Inna historia [Miraculum] - Rozdział 3. Nowy uczeń
Płacz.
Krzyk.
Trzask zamykanych drzwi.
Palący policzek.
Łzy.
Lila gwałtownie poderwała się się z łóżka otwierając oczy. Przez chwilę wpatrywała się w ciemność tępym wzrokiem, ale po chwili się otrząsnęła. Nie. Nie będzie taka jak matka. Jest silna. Jest...
Kończą ci się kłamstwa?
Schowała twarz w dłoniach i opadła na materac. Przeszłości nie można wymazać. Nawet jeśli zapomnisz, uciekniesz, ona cię dogoni. Chociażby we snach.

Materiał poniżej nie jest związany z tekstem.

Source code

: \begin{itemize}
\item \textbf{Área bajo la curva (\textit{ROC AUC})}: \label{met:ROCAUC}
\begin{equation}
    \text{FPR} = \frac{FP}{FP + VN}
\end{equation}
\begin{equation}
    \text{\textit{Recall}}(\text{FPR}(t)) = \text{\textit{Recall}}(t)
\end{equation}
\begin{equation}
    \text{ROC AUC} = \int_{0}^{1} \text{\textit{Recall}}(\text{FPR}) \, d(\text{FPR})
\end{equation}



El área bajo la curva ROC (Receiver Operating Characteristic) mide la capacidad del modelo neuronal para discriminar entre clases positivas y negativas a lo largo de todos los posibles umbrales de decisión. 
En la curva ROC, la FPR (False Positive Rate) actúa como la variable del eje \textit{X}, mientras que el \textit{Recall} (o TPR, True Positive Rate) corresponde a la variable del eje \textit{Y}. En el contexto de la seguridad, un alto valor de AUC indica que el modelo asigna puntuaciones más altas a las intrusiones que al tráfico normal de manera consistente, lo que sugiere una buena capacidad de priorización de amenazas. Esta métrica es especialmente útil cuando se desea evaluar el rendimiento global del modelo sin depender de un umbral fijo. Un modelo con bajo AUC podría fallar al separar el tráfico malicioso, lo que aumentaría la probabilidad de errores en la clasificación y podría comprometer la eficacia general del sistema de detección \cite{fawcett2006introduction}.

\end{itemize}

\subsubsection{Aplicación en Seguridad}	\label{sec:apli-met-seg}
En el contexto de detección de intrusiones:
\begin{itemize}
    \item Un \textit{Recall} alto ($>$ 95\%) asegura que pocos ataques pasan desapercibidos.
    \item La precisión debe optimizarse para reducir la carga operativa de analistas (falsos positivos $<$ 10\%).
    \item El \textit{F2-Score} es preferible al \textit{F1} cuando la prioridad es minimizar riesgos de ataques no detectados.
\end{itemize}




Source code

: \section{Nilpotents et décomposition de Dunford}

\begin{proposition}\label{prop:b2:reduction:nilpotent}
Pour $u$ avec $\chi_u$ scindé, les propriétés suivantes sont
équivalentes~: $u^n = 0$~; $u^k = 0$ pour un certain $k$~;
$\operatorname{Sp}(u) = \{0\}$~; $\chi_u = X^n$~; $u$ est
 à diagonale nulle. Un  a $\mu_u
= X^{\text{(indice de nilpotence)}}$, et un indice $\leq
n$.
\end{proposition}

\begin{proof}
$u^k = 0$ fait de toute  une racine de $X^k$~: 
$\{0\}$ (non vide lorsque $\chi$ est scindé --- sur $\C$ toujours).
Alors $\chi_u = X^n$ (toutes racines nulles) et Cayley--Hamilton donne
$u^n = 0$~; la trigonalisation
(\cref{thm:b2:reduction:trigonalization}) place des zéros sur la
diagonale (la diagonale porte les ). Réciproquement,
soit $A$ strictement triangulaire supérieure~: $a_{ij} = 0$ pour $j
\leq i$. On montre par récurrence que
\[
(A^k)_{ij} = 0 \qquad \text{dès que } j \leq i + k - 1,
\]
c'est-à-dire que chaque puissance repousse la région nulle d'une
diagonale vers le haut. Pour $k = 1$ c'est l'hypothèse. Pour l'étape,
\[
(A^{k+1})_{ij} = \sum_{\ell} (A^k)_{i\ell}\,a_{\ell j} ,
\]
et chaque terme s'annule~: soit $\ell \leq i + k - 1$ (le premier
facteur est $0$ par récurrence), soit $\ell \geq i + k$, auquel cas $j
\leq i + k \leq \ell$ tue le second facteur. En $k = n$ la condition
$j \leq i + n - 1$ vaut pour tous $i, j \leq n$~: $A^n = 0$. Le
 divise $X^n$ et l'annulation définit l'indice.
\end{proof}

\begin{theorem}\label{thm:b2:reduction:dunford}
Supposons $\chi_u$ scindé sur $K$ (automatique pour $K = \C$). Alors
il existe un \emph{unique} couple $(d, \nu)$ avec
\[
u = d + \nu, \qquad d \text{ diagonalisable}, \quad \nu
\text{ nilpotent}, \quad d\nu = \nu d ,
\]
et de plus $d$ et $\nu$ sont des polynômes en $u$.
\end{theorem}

Lila nie mogła zasnąć. Przewracanie się z boku na bok zaczynało się robić irytujące, zwłaszcza, że każda pozycja była niewygodna. W końcu porzuciła nadzieję, że zmorzy ją zmęczenie i zapaliła światło. Przez chwilę mrugała powiekami, starając się przyzwyczaić, a potem sięgnęła po pierwszą lepszą książkę.
Niebezpieczne kłamstwa.
Cóż za ironia losu.
Nie bacząc na tytuł Lila starała się wcielić w bohaterkę i przejąć jej problemy, zapominając o swoich i zaczytując się w lekturze.
Kiedy jej mama przeszła już rano obok jej pokoju zobaczyła jak szatynka przeciera zmęczone oczy i uśmiecha się leniwie, jakby dopiero co wstała. Na to pani Rossi jedynie przewróciła oczami.
Godzinę później Lila stała przed szkołą ignorując uczniów przechodzących obok i opierając się o ścianę. Zdecydowanie piła za mało wody, skoro teraz miała mroczki przed oczami. Powinna zadbać o siebie. Ta szkoła ją kiedyś wykończy.
Nawet nie zauważyła kiedy ktoś stanął obok niej, chcąc zapewne zapytać o klasę.
- Ty jesteś tu nowy? Rok szkolny zaczął się tydzień temu, przy okazji.
W końcu spojrzała na nowego i prawie padła na zawał. Przed nią stała wierna kopia Adriena, tylko z inną fryzurą i strojem. I trochę wyższa.
- Jestem Félix. - powiedział blondyn wyciągając rękę w jej stronę. Z całej jego postawy biła niechęć, ale Lila jakimś wysiłkiem woli zdołała uścisnąć mu dłoń nie krzywiąc się. - Wiesz może, gdzie jest sekretariat?
Przez chwilę się na niego gapiła, nie mogąc oderwać wzroku od jego oczu. Były takie zielone.
Félix zaczął się niecierpliwić, i już miał ruszyć w stronę kogoś innego, kiedy usłyszał głos.
- Jasne, zaprowadzę cię.
Lila chyba pierwszy raz w życiu się zarumieniła, nie żeby Félix to dostrzegł. W końcu miał ważniejsze sprawy na głowie.
- Jesteś kuzynem Adriena? - Zapytała, ciekawa odpowiedzi. Ale wygląd przecież mówił sam za siebie.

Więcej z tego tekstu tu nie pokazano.